The aftereffects of Malheur, wild horse dust-ups and firefighting

HCN.org news in brief.

 

THE AFTEREFFECTS OF MALHEUR 
The trial of Ammon and Ryan Bundy and five other defendants for the armed occupation of Oregon’s Malheur National Wildlife Refuge has lasted much of the early fall. As of press time, it was in its sixth week, and a verdict was imminent. The long-term impacts of the 41-day occupation will come into relief with time, but it’s already clear that the events strengthened bonds within the Patriot movement nationwide. The occupation inspired a handful of Western ranchers to threaten to renounce grazing contracts with the feds this year. But those copycats have seemingly cooled off. In some cases, informal mediation efforts by locals convinced those ranchers to continue to work with the Forest Service and Bureau of Land Management, instead of against them. By early October, Cliven Bundy’s cattle were still grazing illegally in Clark County, Nevada. Some environmentalists say that’s because the BLM, intimidated by threats of violence led by the Bundy family, is reluctant to incite another confrontation.
-Tay Wiles

A protester (who was unwilling to identify himself) sits outside the federal courthouse in Portland, Oregon, as his horse, Lady Liberty, gets a drink from a fountain during the early days of the trial of Ammon and Ryan Bundy and five other Malheur occupiers.
AP Photo/Don Ryan

$1.7 BILLION: Forest Service’s cost for the 2015 fire season, its costliest ever.

5,000: Peak number of people who worked the most-expensive wildfire ever, the Soberanes Fire, which was started in July by an illegal campfire in a state park near Big Sur.
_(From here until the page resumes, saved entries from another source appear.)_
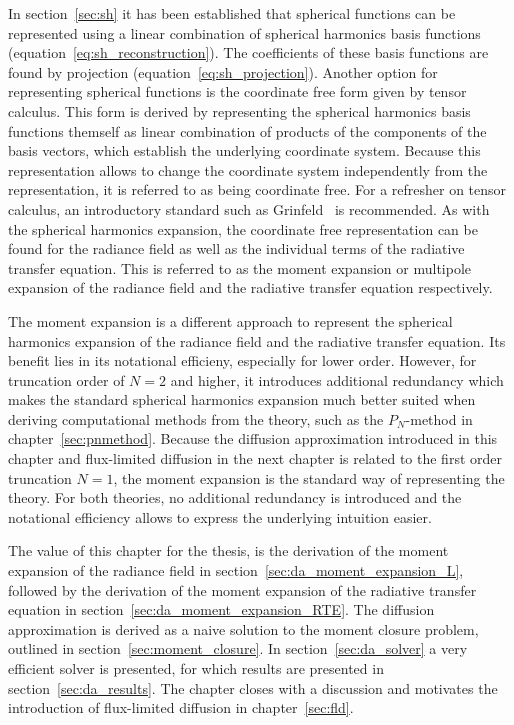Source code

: In section~\ref{sec:sh} it has been established that spherical functions can be represented using a linear combination of spherical harmonics basis functions (equation~\ref{eq:sh_reconstruction}). The coefficients of these basis functions are found by projection (equation~\ref{eq:sh_projection}). Another option for representing spherical functions is the coordinate free form given by tensor calculus. This form is derived by representing the spherical harmonics basis functions themself as linear combination of products of the components of the basis vectors, which establish the underlying coordinate system. Because this representation allows to change the coordinate system independently from the representation, it is referred to as being coordinate free. For a refresher on tensor calculus, an introductory standard such as Grinfeld~\cite{Grinfeld13} is recommended. As with the spherical harmonics expansion, the coordinate free representation can be found for the radiance field as well as the individual terms of the radiative transfer equation. This is referred to as the moment expansion or multipole expansion of the radiance field and the radiative transfer equation respectively.

The moment expansion is a different approach to represent the spherical harmonics expansion of the radiance field and the radiative transfer equation. Its benefit lies in its notational efficieny, especially for lower order. However, for truncation order of $N=2$ and higher, it introduces additional redundancy which makes the standard spherical harmonics expansion much better suited when deriving computational methods from the theory, such as the $P_N$-method in chapter~\ref{sec:pnmethod}. Because the diffusion approximation introduced in this chapter and flux-limited diffusion in the next chapter is related to the first order truncation $N=1$, the moment expansion is the standard way of representing the theory. For both theories, no additional redundancy is introduced and the notational efficiency allows to express the underlying intuition easier.

The value of this chapter for the thesis, is the derivation of the moment expansion of the radiance field in section~\ref{sec:da_moment_expansion_L}, followed by the derivation of the moment expansion of the radiative transfer equation in section~\ref{sec:da_moment_expansion_RTE}. The diffusion approximation is derived as a naive solution to the moment closure problem, outlined in section~\ref{sec:moment_closure}. In section~\ref{sec:da_solver} a very efficient solver is presented, for which results are presented in section~\ref{sec:da_results}. The chapter closes with a discussion and motivates the introduction of flux-limited diffusion in chapter~\ref{sec:fld}.










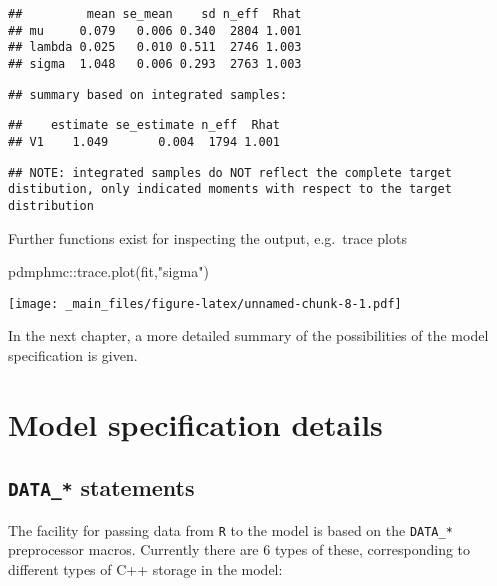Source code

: \documentclass[
]{book}
\newenvironment{Shaded}{\begin{snugshade}}{\end{snugshade}}
\newcommand{\FunctionTok}[1]{\textcolor[rgb]{0.00,0.00,0.00}{#1}}
\newcommand{\NormalTok}[1]{#1}
\newcommand{\SpecialCharTok}[1]{\textcolor[rgb]{0.00,0.00,0.00}{#1}}
\newcommand{\StringTok}[1]{\textcolor[rgb]{0.31,0.60,0.02}{#1}}
\begin{document}
\begin{verbatim}
##         mean se_mean    sd n_eff  Rhat
## mu     0.079   0.006 0.340  2804 1.001
## lambda 0.025   0.010 0.511  2746 1.003
## sigma  1.048   0.006 0.293  2763 1.003
\end{verbatim}

\begin{verbatim}
## summary based on integrated samples:
\end{verbatim}

\begin{verbatim}
##    estimate se_estimate n_eff  Rhat
## V1    1.049       0.004  1794 1.001
\end{verbatim}

\begin{verbatim}
## NOTE: integrated samples do NOT reflect the complete target distibution, only indicated moments with respect to the target distribution
\end{verbatim}

Further functions exist for inspecting the output, e.g.~trace plots

\begin{Shaded}
\begin{Highlighting}[]
\NormalTok{pdmphmc}\SpecialCharTok{::}\FunctionTok{trace.plot}\NormalTok{(fit,}\StringTok{"sigma"}\NormalTok{)}
\end{Highlighting}
\end{Shaded}

\texttt{[image: \_main\_files/figure-latex/unnamed-chunk-8-1.pdf]}

In the next chapter, a more detailed summary of the possibilities of the model specification is given.

\hypertarget{model-specification-details}{%
\chapter{Model specification details}\label{model-specification-details}}

\hypertarget{data_-statements}{%
\section{\texorpdfstring{\texttt{DATA\_*} statements}{DATA\_* statements}}\label{data_-statements}}

The facility for passing data from \texttt{R} to the model is based on the \texttt{DATA\_*} preprocessor macros. Currently there are 6 types of these, corresponding to different types of C++ storage in the model:
\end{document}
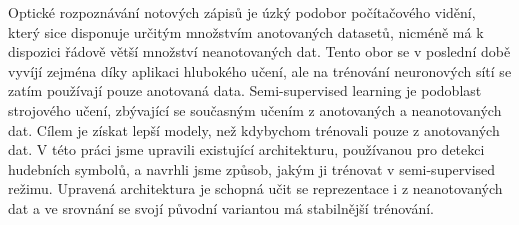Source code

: \documentclass[12pt]{report}
\begin{document}

Optické rozpoznávání notových zápisů je úzký podobor počítačového vidění, který sice disponuje určitým množstvím anotovaných datasetů, nicméně má k dispozici řádově větší množství neanotovaných dat. Tento obor se v poslední době vyvíjí zejména díky aplikaci hlubokého učení, ale na trénování neuronových sítí se zatím používají pouze anotovaná data. Semi-supervised learning je podoblast strojového učení, zbývající se současným učením z anotovaných a neanotovaných dat. Cílem je získat lepší modely, než kdybychom trénovali pouze z anotovaných dat. V této práci jsme upravili existující architekturu, používanou pro detekci hudebních symbolů, a navrhli jsme způsob, jakým ji trénovat v semi-supervised režimu. Upravená architektura je schopná učit se reprezentace i z neanotovaných dat a ve srovnání se svojí původní variantou má stabilnější trénování.
\end{document}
This summer’s Soberanes Fire in Central California cost a record-breaking estimated $260 million to suppress — most of that paid for by the U.S. Forest Service. Suppressing fires, and paying for things like firefighting crews, aircraft and evacuations now uses up over half of the agency’s budget. Many of the most expensive fires have occurred in California, and with climate change, extended drought and development in wildfire-prone zones, the price of fighting fire will only continue to climb.
-Lyndsey Gilpin

WYOMING APPROVES A NEW COAL MINE 
Defying broader trends, Wyoming approved its first new coal mine in decades. While the proposed operation doesn’t mean coal is back, the Brook Mine’s approach may provide a road map for how coal could survive amid industry contraction. The operation is starting off small, producing only 8 million tons of coal each year, which pales in comparison to the state’s larger operators. It will employ fewer people than other Wyoming coal mines, relying instead on automation and making it unlikely the mine would make up for the gaps in employment in the state. The mine would operate on private property, saving money on royalty payments. Still, it will have to reckon with dwindling demand for coal power, in the U.S. and overseas.
-Paige Blankenbuehler

Coal is loaded by giant shovelsful into a haul truck at the North Antelope Rochelle coal mine in Wyoming, where 235 employees were laid off earlier this year. Peabody Energy Inc.
Data: Bureau of Labor Statistics, compiled from annual employment reports

1: Number of full-time employees with the title of Burning Man Project Manager. Some of the other 13 Black Rock District BLM employees chip in during the weeklong festival and its aftermath.
-Krista Langlois 

SEA OTTERS ON THE RISE
For the first time since being listed in 1977, threatened California sea otter populations have increased just above the delisting threshold. But a closer look shows the traces of an ecological cascade. At both ends of their range, the otters are dying from the bites of great white sharks, whose populations researchers suspect are surging as their food of choice — seals and sea lions — rebounds.
-Anna V. Smith 

Sea otters control sea urchin numbers, keeping them from forming what one biologist describes as “roving hordes” on the seafloor.
Ron Wolf

TIME TO EUTHANIZE WILD HORSES? 
In an opinion piece, Maddy Butcher ruminates over the Bureau of Land Management’s recommendation to consider euthanizing tens of thousands of equines in federal holding facilities. Inundated by negative feedback, the BLM reversed course on mass euthanization. Butcher critiqued that decision. “If the horses weren’t so pretty, as well as being an icon of the Old West, we would call them ‘invasive,’ ” she writes. “We would have sought more effective, less emotion-driven and politicized ways to manage them long ago.”
-Maddy Butcher, Writers on the Range

You say

Joel Niemi: I worked for the BLM back when the wild horse roundups were just starting. Horse populations were growing because they weren’t becoming dog food any more, and ranchers were objecting about their grazing allotments being reduced due to horse population growth.”

Jenny Riley: The BLM has the answer, and it’s not euthanasia, it’s PZP. It makes mares sterile for two to four years, can be administered by dart, and is inexpensive, especially compared to holding.”

Paul Ashby: This is such a polarizing issue. It’s good to see a discussion of both sides of the story."